→ Assignment: Once you have checked the records that follow, state how many of their lines hold "docs", giving the number only.

[Stored entries]
+ + + +

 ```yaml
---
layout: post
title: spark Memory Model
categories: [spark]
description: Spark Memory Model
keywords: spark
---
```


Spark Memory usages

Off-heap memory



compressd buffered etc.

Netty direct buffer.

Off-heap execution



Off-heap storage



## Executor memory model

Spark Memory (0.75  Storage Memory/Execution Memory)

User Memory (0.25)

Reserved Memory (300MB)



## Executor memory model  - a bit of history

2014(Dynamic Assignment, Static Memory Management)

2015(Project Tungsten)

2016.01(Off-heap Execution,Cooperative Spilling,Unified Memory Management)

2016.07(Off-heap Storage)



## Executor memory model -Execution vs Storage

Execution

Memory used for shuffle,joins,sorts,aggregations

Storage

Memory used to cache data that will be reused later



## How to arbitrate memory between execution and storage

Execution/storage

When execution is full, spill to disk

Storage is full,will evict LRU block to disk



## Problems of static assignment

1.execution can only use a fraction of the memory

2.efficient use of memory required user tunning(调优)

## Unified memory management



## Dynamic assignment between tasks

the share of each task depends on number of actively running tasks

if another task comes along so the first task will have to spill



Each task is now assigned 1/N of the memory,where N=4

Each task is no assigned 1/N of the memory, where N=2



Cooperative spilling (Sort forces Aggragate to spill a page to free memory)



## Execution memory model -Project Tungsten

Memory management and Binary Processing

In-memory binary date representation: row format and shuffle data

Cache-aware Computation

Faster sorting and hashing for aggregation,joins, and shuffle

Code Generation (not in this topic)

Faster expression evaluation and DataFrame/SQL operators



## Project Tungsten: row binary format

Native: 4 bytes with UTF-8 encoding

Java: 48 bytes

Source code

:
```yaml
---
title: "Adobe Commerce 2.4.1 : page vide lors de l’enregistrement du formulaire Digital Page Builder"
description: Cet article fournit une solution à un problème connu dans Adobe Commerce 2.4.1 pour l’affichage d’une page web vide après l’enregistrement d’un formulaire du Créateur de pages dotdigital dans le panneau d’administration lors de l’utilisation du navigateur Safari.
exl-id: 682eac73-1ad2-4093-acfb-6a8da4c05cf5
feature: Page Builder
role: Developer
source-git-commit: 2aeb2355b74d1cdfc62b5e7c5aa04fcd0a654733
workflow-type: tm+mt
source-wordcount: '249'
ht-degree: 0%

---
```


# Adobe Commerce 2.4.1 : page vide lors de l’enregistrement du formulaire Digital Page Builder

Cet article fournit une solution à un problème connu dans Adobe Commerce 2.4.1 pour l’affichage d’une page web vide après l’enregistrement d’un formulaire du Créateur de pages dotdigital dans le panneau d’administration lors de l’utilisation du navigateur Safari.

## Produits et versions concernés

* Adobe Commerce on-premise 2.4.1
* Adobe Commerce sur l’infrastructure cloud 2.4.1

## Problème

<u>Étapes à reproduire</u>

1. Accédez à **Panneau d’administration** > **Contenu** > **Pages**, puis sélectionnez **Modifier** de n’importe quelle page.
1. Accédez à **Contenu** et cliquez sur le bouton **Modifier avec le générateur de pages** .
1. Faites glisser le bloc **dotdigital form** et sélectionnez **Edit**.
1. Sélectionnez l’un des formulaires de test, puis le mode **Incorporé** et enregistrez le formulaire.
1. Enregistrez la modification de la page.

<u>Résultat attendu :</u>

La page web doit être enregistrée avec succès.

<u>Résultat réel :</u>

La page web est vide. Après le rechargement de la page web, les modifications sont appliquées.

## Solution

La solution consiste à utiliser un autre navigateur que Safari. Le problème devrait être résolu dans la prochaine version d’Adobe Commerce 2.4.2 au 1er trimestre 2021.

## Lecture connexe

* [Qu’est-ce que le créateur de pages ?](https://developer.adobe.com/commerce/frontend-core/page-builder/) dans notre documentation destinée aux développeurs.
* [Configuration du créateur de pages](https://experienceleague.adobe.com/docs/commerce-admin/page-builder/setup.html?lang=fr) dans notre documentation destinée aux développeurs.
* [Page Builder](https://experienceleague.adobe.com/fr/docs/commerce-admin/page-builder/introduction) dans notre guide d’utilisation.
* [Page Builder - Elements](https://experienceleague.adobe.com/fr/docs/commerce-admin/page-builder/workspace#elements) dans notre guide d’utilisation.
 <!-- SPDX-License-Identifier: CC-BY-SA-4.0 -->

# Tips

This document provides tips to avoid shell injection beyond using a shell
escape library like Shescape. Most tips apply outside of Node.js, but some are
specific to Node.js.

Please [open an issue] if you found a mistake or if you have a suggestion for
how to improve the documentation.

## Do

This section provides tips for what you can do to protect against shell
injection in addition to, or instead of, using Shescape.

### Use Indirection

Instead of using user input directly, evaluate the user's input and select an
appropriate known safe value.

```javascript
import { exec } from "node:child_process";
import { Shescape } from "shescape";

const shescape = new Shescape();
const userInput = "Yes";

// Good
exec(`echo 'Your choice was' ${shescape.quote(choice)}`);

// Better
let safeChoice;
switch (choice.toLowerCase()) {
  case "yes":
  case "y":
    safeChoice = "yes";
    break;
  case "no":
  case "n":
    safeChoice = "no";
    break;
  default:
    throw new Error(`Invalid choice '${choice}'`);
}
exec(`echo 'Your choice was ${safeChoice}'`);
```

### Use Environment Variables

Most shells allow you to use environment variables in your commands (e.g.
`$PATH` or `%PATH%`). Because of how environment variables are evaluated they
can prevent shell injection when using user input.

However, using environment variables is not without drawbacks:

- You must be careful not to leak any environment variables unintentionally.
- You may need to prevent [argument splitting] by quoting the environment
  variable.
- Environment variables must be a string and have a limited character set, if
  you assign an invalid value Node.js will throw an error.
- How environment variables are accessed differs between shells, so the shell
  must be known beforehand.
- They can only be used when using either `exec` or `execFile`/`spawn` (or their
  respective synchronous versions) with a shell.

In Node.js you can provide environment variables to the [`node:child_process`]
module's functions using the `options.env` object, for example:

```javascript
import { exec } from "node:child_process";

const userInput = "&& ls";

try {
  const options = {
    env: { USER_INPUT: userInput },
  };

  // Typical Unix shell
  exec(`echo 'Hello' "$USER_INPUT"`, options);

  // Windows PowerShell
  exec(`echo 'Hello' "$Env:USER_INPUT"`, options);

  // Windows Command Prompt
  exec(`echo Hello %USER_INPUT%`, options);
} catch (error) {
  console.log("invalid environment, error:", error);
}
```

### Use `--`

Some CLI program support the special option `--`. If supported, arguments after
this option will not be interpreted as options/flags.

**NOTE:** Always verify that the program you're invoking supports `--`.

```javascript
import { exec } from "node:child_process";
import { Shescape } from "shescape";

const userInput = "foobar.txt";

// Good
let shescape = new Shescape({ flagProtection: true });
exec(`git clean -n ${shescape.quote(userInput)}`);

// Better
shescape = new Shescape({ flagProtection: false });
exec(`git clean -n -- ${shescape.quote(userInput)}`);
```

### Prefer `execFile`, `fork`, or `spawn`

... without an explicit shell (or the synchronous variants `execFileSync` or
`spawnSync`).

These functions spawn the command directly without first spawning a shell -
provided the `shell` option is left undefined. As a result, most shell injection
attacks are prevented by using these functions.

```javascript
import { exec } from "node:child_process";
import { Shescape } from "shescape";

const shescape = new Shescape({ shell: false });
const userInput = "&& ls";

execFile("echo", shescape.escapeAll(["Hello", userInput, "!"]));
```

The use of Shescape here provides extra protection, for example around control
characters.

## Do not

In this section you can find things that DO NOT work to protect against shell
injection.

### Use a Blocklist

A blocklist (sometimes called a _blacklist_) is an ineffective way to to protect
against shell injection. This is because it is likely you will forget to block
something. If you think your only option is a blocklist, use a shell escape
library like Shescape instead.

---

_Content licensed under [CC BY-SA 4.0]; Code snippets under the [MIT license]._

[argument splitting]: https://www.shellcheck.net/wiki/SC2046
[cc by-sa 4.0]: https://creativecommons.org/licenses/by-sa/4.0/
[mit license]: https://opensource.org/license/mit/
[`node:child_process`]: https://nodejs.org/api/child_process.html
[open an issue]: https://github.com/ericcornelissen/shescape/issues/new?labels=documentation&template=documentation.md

+ + + +

→ Written solution: 3